Selected images from "Our House" project (Actual pieces are life-sized)

Saturday, November 25, 2006

La Jetee / Meditation


(above: Image frame from "La Jetee")

Scoped around the internet and checked out what the web had of the French “film” La Jetee. The various short (7 to 9 minutes) segments found on YouTube was actually different parts of the larger film which totals 28 minutes. Made in 1962, by Chris Marker, La Jettee is “made from a series of stills and a voice-over narration that tells of experiments carried out on a prisoner in the underground camps to which everyone has been forced after the holocaust of World War III. The experiments will purportedly save humanity by sending "emissaries" into both the past and the future to bring back help. The experimental subject (the film suggests this is the narrator himself) is chosen because of his obsessive attachment to an image of the past½a young woman on the quay (la jetée ) at Orly Airport when he was young. Under the auspices of the experiment, he reaches the past and spends time with this woman; but he is then brought back by the experimenters and sent to the future. The people of the future offer him refuge with them, but instead he asks them to return him to his past, to the quay at Orly and to the woman--and, as it turns out, to his own death.”

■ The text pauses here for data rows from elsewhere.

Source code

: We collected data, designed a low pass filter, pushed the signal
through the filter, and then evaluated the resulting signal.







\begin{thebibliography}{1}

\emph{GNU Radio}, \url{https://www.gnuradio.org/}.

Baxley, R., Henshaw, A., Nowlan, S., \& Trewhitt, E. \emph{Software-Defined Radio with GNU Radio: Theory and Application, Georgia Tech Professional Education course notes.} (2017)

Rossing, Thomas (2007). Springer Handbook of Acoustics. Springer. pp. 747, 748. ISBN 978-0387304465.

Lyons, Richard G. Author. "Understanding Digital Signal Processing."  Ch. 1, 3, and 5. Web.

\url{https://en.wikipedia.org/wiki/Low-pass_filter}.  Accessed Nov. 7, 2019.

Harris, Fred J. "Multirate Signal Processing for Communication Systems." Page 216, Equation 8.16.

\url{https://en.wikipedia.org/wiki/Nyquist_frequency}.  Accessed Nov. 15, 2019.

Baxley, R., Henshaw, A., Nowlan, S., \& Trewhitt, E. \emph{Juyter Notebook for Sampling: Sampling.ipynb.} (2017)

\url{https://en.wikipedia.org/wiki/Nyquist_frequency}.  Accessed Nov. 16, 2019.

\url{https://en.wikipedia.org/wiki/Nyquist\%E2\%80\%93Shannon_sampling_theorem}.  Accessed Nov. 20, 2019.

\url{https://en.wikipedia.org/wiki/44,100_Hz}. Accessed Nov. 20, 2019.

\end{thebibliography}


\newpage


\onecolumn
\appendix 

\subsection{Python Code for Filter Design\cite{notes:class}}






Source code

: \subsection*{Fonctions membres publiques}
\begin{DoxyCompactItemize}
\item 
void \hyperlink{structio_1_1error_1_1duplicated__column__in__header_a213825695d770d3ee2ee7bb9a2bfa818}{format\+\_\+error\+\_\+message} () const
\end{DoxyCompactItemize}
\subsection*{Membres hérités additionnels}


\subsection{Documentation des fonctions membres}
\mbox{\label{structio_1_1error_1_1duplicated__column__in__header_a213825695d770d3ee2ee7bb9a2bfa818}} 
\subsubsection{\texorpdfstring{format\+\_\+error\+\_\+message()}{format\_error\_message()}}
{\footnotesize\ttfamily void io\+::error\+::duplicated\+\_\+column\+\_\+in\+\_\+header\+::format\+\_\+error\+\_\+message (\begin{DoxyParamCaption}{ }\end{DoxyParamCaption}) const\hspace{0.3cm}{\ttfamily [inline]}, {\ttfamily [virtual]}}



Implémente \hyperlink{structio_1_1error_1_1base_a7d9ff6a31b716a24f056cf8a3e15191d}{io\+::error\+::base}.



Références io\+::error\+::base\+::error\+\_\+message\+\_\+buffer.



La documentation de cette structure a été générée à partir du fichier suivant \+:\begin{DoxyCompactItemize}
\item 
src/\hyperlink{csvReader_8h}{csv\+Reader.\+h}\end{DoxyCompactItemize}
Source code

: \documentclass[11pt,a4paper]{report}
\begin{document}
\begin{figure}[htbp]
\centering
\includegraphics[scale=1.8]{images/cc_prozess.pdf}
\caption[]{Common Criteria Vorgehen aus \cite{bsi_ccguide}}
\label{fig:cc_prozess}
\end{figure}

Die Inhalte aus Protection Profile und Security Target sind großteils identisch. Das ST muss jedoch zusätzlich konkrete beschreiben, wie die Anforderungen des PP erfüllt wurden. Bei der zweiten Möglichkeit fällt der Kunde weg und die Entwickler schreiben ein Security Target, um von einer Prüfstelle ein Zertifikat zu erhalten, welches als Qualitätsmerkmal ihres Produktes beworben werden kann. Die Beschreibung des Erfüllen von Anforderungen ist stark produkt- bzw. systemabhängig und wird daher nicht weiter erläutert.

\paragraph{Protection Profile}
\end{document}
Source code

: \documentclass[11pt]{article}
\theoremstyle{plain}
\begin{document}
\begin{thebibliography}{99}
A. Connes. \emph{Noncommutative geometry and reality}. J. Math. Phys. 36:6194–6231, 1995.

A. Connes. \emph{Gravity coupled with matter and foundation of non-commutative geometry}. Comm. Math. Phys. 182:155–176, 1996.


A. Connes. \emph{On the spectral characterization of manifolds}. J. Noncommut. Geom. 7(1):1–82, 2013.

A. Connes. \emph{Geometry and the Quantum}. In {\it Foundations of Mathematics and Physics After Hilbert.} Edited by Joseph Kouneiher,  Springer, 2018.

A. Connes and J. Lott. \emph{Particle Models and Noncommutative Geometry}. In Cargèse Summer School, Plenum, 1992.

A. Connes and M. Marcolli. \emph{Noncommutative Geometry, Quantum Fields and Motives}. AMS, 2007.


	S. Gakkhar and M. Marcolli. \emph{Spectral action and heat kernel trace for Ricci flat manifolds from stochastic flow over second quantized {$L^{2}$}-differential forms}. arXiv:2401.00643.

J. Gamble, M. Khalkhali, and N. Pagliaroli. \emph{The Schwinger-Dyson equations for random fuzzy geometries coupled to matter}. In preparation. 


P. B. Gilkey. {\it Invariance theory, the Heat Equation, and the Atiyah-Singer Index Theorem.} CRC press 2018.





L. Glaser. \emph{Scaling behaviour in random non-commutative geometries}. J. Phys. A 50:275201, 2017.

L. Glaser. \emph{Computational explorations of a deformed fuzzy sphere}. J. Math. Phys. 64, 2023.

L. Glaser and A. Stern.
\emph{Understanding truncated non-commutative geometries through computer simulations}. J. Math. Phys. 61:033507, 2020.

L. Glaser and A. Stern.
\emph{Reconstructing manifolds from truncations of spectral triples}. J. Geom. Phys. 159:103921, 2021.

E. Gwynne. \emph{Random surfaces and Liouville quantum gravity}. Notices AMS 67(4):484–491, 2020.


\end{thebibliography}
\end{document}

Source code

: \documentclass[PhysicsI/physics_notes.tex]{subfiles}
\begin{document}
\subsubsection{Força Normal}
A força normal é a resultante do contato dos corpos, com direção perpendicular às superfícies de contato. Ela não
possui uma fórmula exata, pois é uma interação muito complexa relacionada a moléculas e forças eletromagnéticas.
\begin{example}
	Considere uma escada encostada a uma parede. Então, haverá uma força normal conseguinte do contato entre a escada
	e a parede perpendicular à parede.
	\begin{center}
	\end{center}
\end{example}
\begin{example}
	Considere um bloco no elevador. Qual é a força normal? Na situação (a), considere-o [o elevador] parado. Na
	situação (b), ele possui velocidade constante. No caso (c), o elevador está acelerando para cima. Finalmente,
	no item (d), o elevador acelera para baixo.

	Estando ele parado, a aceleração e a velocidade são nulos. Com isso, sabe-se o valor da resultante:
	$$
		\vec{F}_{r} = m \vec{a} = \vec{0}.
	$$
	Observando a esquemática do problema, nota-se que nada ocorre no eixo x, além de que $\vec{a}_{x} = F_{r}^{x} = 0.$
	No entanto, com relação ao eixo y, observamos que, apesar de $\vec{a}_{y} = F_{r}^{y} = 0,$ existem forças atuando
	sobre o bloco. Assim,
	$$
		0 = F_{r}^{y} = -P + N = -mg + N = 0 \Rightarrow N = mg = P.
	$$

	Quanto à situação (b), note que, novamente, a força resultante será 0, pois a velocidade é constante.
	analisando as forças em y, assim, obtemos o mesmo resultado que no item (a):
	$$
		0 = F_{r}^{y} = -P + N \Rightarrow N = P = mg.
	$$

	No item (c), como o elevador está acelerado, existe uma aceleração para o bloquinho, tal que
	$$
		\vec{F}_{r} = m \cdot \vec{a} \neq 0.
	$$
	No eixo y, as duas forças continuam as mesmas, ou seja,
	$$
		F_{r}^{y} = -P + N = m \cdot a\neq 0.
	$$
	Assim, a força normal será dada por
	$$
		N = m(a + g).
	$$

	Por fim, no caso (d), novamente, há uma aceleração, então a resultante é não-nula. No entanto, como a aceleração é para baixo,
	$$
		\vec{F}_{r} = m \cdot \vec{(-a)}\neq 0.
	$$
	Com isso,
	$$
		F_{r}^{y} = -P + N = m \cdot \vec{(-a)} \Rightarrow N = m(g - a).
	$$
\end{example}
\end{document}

This is a strangely beautiful film. The black-and-white still images are superbly done, capturing the essential imagery of the narrative. It is as if we went through a well-shot film frame-by-frame, and then frame captured the best still images that told the story, then threw away the rest of the frames. Because of the lack of traditional film/video motion, this film, to me, sort of exists in that twilight zone between still photography and film. Sort of in the same “zone” where Fiona Tan’s video art piece "Corrections" can be found in the categories of my mind.

Where "Corrections" haunts us with the play of imagery, La Jetee’s power was in its total immersion in word/voice and image. And as strong as the still images are, the film mostly hits us with the sound of the human voice speaking the human word. The sound and narration is just absolutely beautifully done. Sort of like a sound sculpture of an individual human being, in contrast to what I want to do—which is a sound sculpture of the entire human landscape.

Another interesting thing about "La Jetee" and "Corrections" is that they both have a unusual meditative quality to them. Something that I find in neither the still photography or video/film media. For "La Jetee", it is as if the still imagery halts the mind from moving forward in the narrative. In doing that it stills the mind while, on the other hand, requires the mind to do more work with the imagination. The result is a more mindful and meditative viewing/listening. I feel this is a good effect, especially for my project.

I’m going to get my hands on the full-length version. Let the feeling of the piece (of the sound) settle inside of me. Definitely will provide an influence on “Our House.”

2 comments:

Levon Parian said...

Hey Lee, there is a copy of La Jetee in the Art Library at Sagebrush. And I have a key! You can only check it out one day at a time.

david said...

i am guessing that "12 monkeys" probably has a dvd extra with "la jetee" on it.